◆ **Prompt**: Your task is to find every line in the records that holds the string "user" and copy it.

◆ **Plain-text document sources**:
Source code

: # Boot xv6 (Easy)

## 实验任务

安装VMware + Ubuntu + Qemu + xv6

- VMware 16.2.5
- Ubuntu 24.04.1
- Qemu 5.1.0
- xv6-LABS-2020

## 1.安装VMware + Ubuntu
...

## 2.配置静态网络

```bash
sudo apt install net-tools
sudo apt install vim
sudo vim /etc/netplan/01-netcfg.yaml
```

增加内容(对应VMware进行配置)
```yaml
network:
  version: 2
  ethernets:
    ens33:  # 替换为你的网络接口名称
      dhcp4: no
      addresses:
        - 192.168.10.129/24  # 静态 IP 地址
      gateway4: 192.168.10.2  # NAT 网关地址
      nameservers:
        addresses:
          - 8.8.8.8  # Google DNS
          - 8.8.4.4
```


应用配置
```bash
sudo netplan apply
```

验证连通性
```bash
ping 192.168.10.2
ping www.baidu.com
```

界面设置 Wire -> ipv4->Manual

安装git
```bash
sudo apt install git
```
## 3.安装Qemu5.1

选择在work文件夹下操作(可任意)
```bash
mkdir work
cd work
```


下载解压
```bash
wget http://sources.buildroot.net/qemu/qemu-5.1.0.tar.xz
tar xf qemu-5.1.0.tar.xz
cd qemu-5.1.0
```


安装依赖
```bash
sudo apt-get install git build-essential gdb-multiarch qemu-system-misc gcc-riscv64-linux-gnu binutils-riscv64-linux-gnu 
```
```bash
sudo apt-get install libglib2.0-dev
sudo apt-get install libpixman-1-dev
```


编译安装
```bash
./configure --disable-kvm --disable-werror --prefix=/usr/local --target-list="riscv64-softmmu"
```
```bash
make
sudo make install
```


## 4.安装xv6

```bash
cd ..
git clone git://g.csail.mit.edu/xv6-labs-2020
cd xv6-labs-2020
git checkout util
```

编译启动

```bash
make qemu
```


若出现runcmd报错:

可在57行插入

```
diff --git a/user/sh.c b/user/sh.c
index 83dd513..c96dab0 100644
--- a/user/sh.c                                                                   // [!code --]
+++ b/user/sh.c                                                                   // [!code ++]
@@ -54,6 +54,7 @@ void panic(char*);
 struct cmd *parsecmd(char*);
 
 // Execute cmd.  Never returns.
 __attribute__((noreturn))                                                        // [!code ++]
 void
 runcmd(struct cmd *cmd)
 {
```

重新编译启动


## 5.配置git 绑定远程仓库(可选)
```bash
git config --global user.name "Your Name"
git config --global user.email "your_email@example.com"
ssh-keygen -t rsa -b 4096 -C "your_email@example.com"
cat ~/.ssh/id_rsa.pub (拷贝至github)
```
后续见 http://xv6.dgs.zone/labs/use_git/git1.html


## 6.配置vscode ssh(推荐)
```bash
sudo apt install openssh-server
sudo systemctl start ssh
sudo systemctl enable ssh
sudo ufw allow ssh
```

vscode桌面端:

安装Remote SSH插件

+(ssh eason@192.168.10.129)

◆ **Answer to the problem**:
diff --git a/user/sh.c b/user/sh.c
--- a/user/sh.c                                                                   // [!code --]
+++ b/user/sh.c                                                                   // [!code ++]
git config --global user.name "Your Name"
git config --global user.email "your_email@example.com"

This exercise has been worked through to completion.